Task objective: Whenever a line in the entries below contains the string "given", copy that line.

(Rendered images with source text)
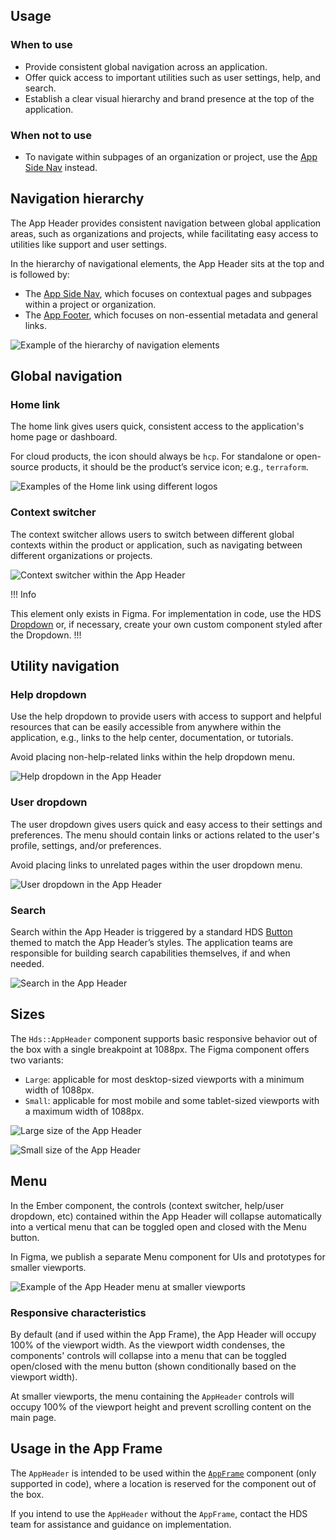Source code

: ## Usage

### When to use

- Provide consistent global navigation across an application.
- Offer quick access to important utilities such as user settings, help, and search.
- Establish a clear visual hierarchy and brand presence at the top of the application.

### When not to use

- To navigate within subpages of an organization or project, use the [App Side Nav](/components/app-side-nav) instead.

## Navigation hierarchy

The App Header provides consistent navigation between global application areas, such as organizations and projects, while facilitating easy access to utilities like support and user settings.

In the hierarchy of navigational elements, the App Header sits at the top and is followed by:

- The [App Side Nav](/components/app-side-nav), which focuses on contextual pages and subpages within a project or organization.
- The [App Footer](/components/app-footer), which focuses on non-essential metadata and general links.

![Example of the hierarchy of navigation elements](/assets/components/app-header/app-header-hierarchy.png)

## Global navigation

### Home link

The home link gives users quick, consistent access to the application's home page or dashboard.

For cloud products, the icon should always be `hcp`. For standalone or open-source products, it should be the product’s service icon; e.g., `terraform`.

![Examples of the Home link using different logos](/assets/components/app-header/app-header-home-link.png)

### Context switcher

The context switcher allows users to switch between different global contexts within the product or application, such as navigating between different organizations or projects. 

![Context switcher within the App Header](/assets/components/app-header/app-header-context-switcher.png)

!!! Info

This element only exists in Figma. For implementation in code, use the HDS [Dropdown](/components/dropdown) or, if necessary, create your own custom component styled after the Dropdown.
!!!

## Utility navigation

### Help dropdown

Use the help dropdown to provide users with access to support and helpful resources that can be easily accessible from anywhere within the application, e.g., links to the help center, documentation, or tutorials.

Avoid placing non-help-related links within the help dropdown menu.

![Help dropdown in the App Header](/assets/components/app-header/app-header-help-dropdown.png)

### User dropdown

The user dropdown gives users quick and easy access to their settings and preferences. The menu should contain links or actions related to the user's profile, settings, and/or preferences.

Avoid placing links to unrelated pages within the user dropdown menu.

![User dropdown in the App Header](/assets/components/app-header/app-header-user-dropdown.png)

### Search

Search within the App Header is triggered by a standard HDS [Button](/components/button) themed to match the App Header’s styles. The application teams are responsible for building search capabilities themselves, if and when needed.

![Search in the App Header](/assets/components/app-header/app-header-search.png)

## Sizes

The `Hds::AppHeader` component supports basic responsive behavior out of the box with a single breakpoint at 1088px. The Figma component offers two variants:

- `Large`: applicable for most desktop-sized viewports with a minimum width of 1088px.
- `Small`: applicable for most mobile and some tablet-sized viewports with a maximum width of 1088px.

![Large size of the App Header](/assets/components/app-header/app-header-size-large.png)

![Small size of the App Header](/assets/components/app-header/app-header-size-small.png)

## Menu

In the Ember component, the controls (context switcher, help/user dropdown, etc) contained within the App Header will collapse automatically into a vertical menu that can be toggled open and closed with the Menu button.

In Figma, we publish a separate Menu component for UIs and prototypes for smaller viewports.

![Example of the App Header menu at smaller viewports](/assets/components/app-header/app-header-menu.png)

### Responsive characteristics

By default (and if used within the App Frame), the App Header will occupy 100% of the viewport width. As the viewport width condenses, the components' controls will collapse into a menu that can be toggled open/closed with the menu button (shown conditionally based on the viewport width).

At smaller viewports, the menu containing the `AppHeader` controls will occupy 100% of the viewport height and prevent scrolling content on the main page.

## Usage in the App Frame

The `AppHeader` is intended to be used within the [`AppFrame`](/layouts/app-frame) component (only supported in code), where a location is reserved for the component out of the box.

If you intend to use the `AppHeader` without the `AppFrame`, contact the HDS team for assistance and guidance on implementation.
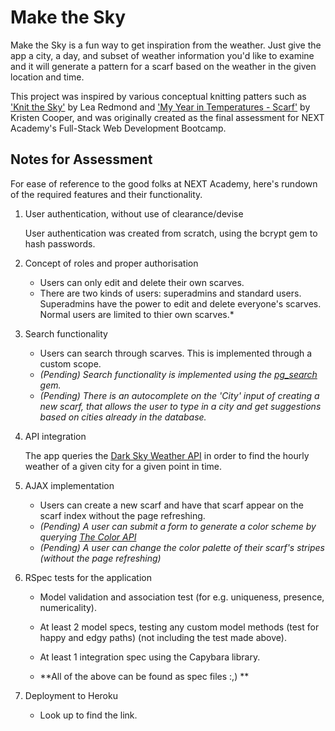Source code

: # Make the Sky

Make the Sky is a fun way to get inspiration from the weather. Just give the app a city, a day, and subset of weather information you'd like to examine and it will generate a pattern for a scarf based on the weather in the given location and time.

This project was inspired by various conceptual knitting patters such as ['Knit the Sky'](https://www.leafcutterdesigns.com/gifts/sky-scarf-yarn-kit/) by Lea Redmond and ['My Year in Temperatures - Scarf'](https://www.ravelry.com/patterns/library/my-year-in-temperatures--scarf-) by Kristen Cooper, and was originally created as the final assessment for NEXT Academy's Full-Stack Web Development Bootcamp. 


## Notes for Assessment
For ease of reference to the good folks at NEXT Academy, here's rundown of the required features and their functionality.

1. User authentication, without use of clearance/devise

   User authentication was created from scratch, using the bcrypt gem to hash passwords.

2. Concept of roles and proper authorisation

   * Users can only edit and delete their own scarves.
   * There are two kinds of users: superadmins and standard users. Superadmins have the power to edit and delete everyone's scarves. Normal users are limited to thier own scarves.*

3. Search functionality

   * Users can search through scarves. This is implemented through a custom scope.
   * *(Pending) Search functionality is implemented using the [pg_search](https://github.com/Casecommons/pg_search) gem.* 
   * *(Pending) There is an autocomplete on the 'City' input of creating a new scarf, that allows the user to type in a city and get suggestions based on cities already in the database.*

4. API integration

   The app queries the [Dark Sky Weather API](https://darksky.net/dev) in order to find the hourly weather of a given city for a given point in time.

5. AJAX implementation

   * Users can create a new scarf and have that scarf appear on the scarf index without the page refreshing.
   * *(Pending) A user can submit a form to generate a color scheme by querying [The Color API](http://www.thecolorapi.com/)*
   * *(Pending) A user can change the color palette of their scarf's stripes (without the page refreshing)*

6. RSpec tests for the application
   * Model validation and association test (for e.g. uniqueness, presence, numericality). 
   * At least 2 model specs, testing any custom model methods (test for happy and edgy paths) (not including the test made above). 
   * At least 1 integration spec using the Capybara library.
   
   * **All of the above can be found as spec files :,) **

7. Deployment to Heroku
   * Look up to find the link.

Answer below:
Make the Sky is a fun way to get inspiration from the weather. Just give the app a city, a day, and subset of weather information you'd like to examine and it will generate a pattern for a scarf based on the weather in the given location and time.
   The app queries the [Dark Sky Weather API](https://darksky.net/dev) in order to find the hourly weather of a given city for a given point in time.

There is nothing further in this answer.